Collex Deployment

From ARC Wiki
Revision as of 17:15, 13 November 2009 by Paul (talk | contribs)
Jump to navigation Jump to search

Summary of Current NINES Deployments

NINES exists on the following servers:

  • nines.org: The live site that is public facing.
  • staging.nines.org: The indexing site, where documents are indexed and tested before going live. Contributors are pointed at this site to approve the index.
  • nines.performantsoftware.com: The site where the latest version of the code is put for testing and approval before deploying.

All of these sites contain local instances of solr and mysql.

All of these sites use solr at port 8983, and are running the production configuration of rails.

Updating the various servers

For normal code updates on nines.org, go to the web folder and type "rake collex:deploy_to_production". That will do the following:

  • Make a backup of the database in a rollback is needed.
  • Tag the current trunk with the version number that is in web/app/models/branding.rb.
  • Deploy the trunk, and do various housekeeping.
  • restart the rails app.

If solr changes, then that needs to be downloaded from SVN with "svn up" from the solr_1.4 folder, then solr needs to be restarted.

If the index changes, then the index needs to be copied onto nines.org and unzipped into solr_1.4/solr/data/resources/index, then solr needs to be restarted.

For code updates on the staging servers, use the following rake task instead: "rake collex:update_staging". This doesn't backup the database or create a tag in SVN.

Install Capistrano

NOTE: EVERYTHING BELOW THIS POINT REFERS TO CAPISTRANO, WHICH WAS THE OLD WAY TO DEPLOY. CURRENTLY THE DEPLOYMENT IS HANDLED AS DESCRIBED ABOVE.

You must first install the Ruby gem Capistrano (and its dependents) on your development computer. We're currently using Capistrano version 1.4.1.

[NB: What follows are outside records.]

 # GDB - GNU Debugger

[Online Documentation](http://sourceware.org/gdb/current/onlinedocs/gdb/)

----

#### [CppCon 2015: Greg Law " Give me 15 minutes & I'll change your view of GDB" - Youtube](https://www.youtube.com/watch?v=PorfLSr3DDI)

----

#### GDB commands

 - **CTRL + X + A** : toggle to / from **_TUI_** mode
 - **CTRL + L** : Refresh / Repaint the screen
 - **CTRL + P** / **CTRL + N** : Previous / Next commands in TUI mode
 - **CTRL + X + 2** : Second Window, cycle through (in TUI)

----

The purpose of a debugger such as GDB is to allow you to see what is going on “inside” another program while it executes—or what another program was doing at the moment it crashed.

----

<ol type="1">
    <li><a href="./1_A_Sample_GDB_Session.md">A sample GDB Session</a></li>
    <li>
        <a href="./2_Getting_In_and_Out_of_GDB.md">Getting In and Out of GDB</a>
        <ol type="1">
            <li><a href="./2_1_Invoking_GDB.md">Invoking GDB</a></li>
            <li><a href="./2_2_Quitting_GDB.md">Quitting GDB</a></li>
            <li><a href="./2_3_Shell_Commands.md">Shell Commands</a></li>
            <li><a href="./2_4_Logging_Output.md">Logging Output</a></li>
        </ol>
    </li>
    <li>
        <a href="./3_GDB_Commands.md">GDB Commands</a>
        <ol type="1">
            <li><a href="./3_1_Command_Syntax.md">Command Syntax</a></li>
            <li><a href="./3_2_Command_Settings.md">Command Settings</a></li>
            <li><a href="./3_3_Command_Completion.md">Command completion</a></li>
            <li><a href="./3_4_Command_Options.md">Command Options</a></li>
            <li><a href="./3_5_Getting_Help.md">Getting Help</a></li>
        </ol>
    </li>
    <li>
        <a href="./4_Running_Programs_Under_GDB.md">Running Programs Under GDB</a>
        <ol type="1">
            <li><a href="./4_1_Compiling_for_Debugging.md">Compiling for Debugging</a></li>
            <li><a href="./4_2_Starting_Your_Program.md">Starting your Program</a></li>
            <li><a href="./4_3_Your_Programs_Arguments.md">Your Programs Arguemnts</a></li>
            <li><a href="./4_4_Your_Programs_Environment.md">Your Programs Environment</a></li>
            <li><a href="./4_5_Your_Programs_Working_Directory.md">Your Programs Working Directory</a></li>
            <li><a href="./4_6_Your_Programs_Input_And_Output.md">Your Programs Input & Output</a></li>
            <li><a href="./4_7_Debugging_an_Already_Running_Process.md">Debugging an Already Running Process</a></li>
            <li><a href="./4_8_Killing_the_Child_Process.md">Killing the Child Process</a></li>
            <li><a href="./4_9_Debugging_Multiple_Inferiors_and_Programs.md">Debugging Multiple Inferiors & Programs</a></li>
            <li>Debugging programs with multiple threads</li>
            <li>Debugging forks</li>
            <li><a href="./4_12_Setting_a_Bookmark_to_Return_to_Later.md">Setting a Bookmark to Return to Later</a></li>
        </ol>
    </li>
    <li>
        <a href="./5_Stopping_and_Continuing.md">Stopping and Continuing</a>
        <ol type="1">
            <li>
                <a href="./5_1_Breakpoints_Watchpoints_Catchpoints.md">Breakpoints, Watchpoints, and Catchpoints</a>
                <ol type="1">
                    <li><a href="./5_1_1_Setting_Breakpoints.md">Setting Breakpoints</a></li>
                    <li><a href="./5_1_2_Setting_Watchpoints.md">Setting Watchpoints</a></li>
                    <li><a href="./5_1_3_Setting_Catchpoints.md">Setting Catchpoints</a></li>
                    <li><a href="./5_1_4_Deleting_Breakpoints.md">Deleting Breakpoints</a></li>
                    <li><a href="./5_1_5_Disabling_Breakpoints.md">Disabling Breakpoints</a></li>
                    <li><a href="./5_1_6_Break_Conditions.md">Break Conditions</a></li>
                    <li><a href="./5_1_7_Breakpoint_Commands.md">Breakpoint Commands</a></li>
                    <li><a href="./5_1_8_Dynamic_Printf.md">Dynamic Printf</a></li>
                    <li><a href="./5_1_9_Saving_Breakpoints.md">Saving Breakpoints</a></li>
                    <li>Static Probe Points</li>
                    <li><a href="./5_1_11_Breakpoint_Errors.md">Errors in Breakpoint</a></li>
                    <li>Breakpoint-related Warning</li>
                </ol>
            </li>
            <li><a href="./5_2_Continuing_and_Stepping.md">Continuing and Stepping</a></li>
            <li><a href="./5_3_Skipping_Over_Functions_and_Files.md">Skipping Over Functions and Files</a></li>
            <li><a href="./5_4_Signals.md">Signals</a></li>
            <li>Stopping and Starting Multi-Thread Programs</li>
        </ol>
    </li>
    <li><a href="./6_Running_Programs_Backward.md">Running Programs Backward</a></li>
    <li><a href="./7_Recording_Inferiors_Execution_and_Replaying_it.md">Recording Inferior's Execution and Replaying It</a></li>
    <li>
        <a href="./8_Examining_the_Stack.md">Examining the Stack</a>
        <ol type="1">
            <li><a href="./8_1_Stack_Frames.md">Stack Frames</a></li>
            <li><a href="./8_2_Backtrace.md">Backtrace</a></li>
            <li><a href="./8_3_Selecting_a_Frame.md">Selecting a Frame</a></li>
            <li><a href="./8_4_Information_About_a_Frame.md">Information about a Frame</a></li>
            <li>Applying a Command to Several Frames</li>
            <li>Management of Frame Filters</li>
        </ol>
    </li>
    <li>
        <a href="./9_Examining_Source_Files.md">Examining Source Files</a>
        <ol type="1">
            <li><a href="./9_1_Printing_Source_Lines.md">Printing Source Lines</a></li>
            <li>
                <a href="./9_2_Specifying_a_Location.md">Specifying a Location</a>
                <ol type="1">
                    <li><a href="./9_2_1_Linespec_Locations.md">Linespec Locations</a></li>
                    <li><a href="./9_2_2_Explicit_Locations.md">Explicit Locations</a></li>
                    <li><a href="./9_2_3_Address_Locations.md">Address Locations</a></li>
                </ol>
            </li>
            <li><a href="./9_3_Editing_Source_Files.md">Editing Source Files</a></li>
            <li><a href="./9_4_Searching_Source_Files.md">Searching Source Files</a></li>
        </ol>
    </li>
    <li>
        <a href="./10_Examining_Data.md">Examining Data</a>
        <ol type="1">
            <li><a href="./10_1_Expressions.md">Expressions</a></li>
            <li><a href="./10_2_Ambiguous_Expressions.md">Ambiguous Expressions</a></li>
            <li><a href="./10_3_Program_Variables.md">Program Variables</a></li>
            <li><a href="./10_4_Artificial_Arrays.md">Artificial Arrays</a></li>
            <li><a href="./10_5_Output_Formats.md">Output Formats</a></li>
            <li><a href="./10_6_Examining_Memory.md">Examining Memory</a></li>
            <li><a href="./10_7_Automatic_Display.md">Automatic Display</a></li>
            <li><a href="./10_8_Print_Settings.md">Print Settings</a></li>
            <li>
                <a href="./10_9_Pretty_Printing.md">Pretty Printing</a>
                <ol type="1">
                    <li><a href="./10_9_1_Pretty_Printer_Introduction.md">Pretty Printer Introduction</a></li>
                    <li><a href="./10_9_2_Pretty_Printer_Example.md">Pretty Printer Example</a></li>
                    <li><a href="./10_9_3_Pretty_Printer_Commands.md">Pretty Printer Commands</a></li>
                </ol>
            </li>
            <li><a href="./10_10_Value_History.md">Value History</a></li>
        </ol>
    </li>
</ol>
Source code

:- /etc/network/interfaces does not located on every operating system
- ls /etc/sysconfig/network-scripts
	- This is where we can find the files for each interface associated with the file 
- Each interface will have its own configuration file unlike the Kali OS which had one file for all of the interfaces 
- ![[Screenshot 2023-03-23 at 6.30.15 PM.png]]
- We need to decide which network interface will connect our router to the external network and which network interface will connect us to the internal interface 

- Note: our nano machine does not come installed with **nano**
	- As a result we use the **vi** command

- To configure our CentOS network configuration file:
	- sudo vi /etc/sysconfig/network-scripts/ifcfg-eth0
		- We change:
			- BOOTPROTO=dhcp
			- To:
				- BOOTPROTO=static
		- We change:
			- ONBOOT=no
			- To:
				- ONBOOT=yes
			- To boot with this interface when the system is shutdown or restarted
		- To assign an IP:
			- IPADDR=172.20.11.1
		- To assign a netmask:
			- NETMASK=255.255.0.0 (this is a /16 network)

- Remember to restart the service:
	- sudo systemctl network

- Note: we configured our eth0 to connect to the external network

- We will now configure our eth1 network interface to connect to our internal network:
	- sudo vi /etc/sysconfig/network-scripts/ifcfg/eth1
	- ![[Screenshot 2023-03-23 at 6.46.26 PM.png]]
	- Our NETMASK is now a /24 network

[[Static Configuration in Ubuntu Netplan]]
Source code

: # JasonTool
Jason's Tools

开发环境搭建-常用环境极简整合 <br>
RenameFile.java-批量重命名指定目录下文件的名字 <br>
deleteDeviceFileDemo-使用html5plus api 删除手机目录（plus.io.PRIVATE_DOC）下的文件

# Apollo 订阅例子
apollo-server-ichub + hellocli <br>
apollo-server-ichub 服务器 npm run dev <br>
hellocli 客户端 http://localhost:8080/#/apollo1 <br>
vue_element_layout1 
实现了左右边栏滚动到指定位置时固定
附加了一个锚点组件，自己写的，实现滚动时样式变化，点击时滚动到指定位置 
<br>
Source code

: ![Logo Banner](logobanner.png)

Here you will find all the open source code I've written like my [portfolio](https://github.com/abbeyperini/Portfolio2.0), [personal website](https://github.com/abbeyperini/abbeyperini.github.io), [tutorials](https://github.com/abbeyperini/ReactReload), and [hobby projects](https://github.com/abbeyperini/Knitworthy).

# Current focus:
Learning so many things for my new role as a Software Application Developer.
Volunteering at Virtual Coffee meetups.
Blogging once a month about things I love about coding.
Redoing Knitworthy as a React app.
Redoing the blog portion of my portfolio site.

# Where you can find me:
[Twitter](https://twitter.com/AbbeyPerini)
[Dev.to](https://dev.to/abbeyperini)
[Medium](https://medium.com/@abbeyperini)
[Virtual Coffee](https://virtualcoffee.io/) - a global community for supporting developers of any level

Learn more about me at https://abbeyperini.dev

sudo gem install capistrano -v 1.4.1

You must also install Capistrano to your server (where the code will be deployed)

Customizing Deploy.rb file

If you wish to deploy Collex to a new environment, you will need to change the settings in the deploy.rb file (in the web/config directory). Most of these settings refer to the production computer to which you are deploying, rather than the development computer.

:sudo: the full path to sudo on the production computer

:repository: the full URL to the svn repository that holds the code you wish to have deployed

:deploy_to: the full destination file path to where you want the code stored

:user: your user id on the production computer

:web: the URL of the computer that will host the web server

:app: the URL of the computer that will host the RoR business code

:db: the URL of the computer that will host the MySQL database

:rake: the full file path to rake on the production computer

:svn: the full file path to the svn command on the production computer

:checkout: the command for checking out the code branch from svn

Note that your credentials need adequate permissions on the production computer for the script to execute successfully.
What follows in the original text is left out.